PSA is all mostly handler protection. the decoys where suits instead of sleeves. the dog even bites on a hidden sleeve dureing a car jack. PSA i think has evolved around actual protection rather than a ruotine like schH. in PSA there is a lot of stress on the dog, getting hit with sticks, water hose sprayed in there faces, big water jugs with stones in them shaken over there heads, gun fire at close range (check out the car jack on youtube)

here is a video of a PSA trial in arizona, music sucks but its a good video
http://www.youtube.com/watch?v=4JausvGeb-Y&feature=relatedhttp://www.youtube.com/watch?v=S3Myu25k61A


----------



## Ted Efthymiadis (Apr 3, 2009)

steve davis said:


> PSA is all mostly handler protection. the decoys where suits instead of sleeves. the dog even bites on a hidden sleeve dureing a car jack. PSA i think has evolved around actual protection rather than a ruotine like schH. in PSA there is a lot of stress on the dog, getting hit with sticks, water hose sprayed in there faces, big water jugs with stones in them shaken over there heads, gun fire at close range (check out the car jack on youtube)
> 
> here is a video of a PSA trial in arizona, music sucks but its a good video
> http://www.youtube.com/watch?v=4JausvGeb-Y&feature=related


I must say, If I lived in the USA, I would be all over PSA. Hidden sleeve work, really intense distractions, it's all good to me.


----------



## Andy Larrimore (Jan 8, 2008)

Not even close. It's like apples and oranges


----------



## virginia reed (Mar 10, 2009)

thanks all. that makes it clearer

PSA DOES sound interesting, doesn't it? i'll have to go see one. What breeds are most represented in PSA?

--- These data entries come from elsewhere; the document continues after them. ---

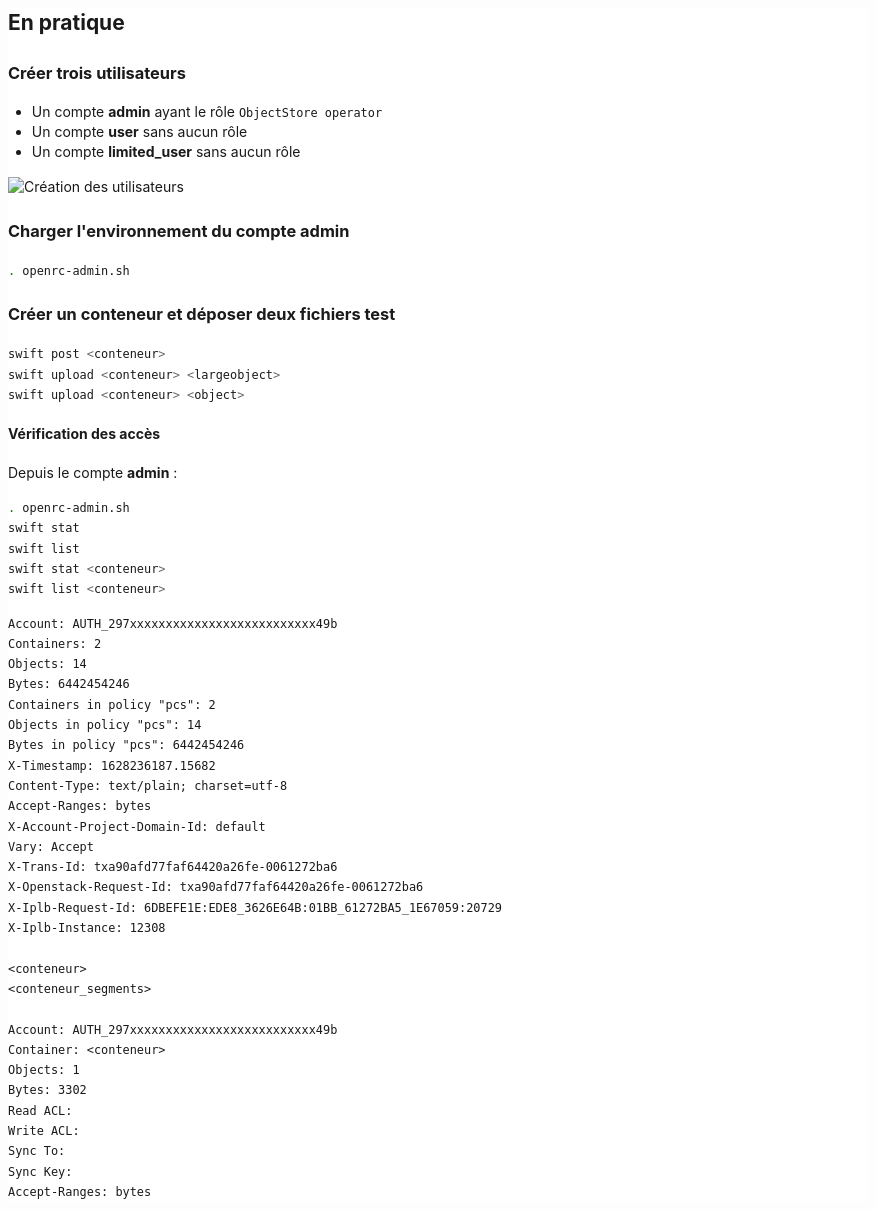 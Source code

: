 ## En pratique

### Créer trois utilisateurs

- Un compte **admin** ayant le rôle `ObjectStore operator`
- Un compte **user** sans aucun rôle
- Un compte **limited_user** sans aucun rôle

![Création des utilisateurs](images/create-users.png)

### Charger l'environnement du compte **admin**

```bash
. openrc-admin.sh
```

### Créer un conteneur et déposer deux fichiers test

```bash
swift post <conteneur>
swift upload <conteneur> <largeobject>
swift upload <conteneur> <object>
```

#### Vérification des accès

Depuis le compte **admin** :

```bash
. openrc-admin.sh
swift stat
swift list
swift stat <conteneur>
swift list <conteneur>
```

```
Account: AUTH_297xxxxxxxxxxxxxxxxxxxxxxxxxx49b
Containers: 2
Objects: 14
Bytes: 6442454246
Containers in policy "pcs": 2
Objects in policy "pcs": 14
Bytes in policy "pcs": 6442454246
X-Timestamp: 1628236187.15682
Content-Type: text/plain; charset=utf-8
Accept-Ranges: bytes
X-Account-Project-Domain-Id: default
Vary: Accept
X-Trans-Id: txa90afd77faf64420a26fe-0061272ba6
X-Openstack-Request-Id: txa90afd77faf64420a26fe-0061272ba6
X-Iplb-Request-Id: 6DBEFE1E:EDE8_3626E64B:01BB_61272BA5_1E67059:20729
X-Iplb-Instance: 12308

<conteneur>
<conteneur_segments>

Account: AUTH_297xxxxxxxxxxxxxxxxxxxxxxxxxx49b
Container: <conteneur>
Objects: 1
Bytes: 3302
Read ACL:
Write ACL:
Sync To:
Sync Key:
Accept-Ranges: bytes
```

thanks for the video link.


----------



## virginia reed (Mar 10, 2009)

OK - i'm hooked - who sells working-line AB's. Love that one in the car!!


----------



## Michelle Reusser (Mar 29, 2008)

virginia reed said:


> OK - i'm hooked - who sells working-line AB's. Love that one in the car!!


 
http://norcalvalleyk9.moonfruit.com/# Performance AB's in PSA.


----------



## Christopher Jones (Feb 17, 2009)

I dont know what to make of PSA. It tries to be everything, yet sometimes comes off looking like a confused mess. I have seen some videos of a trial and the crowd was yelling to decoy instructions because he was confused.
How big would the participation in PSA be? Bigger than FR?


----------



## Kyle Sprag (Jan 10, 2008)

would depend on what you call "participation". I was at a French Ring trial two weeks ago with 32 entries and a Mondio trial a month before that with close to 20.

You can also look at the number and location of trials each year as a tell.


----------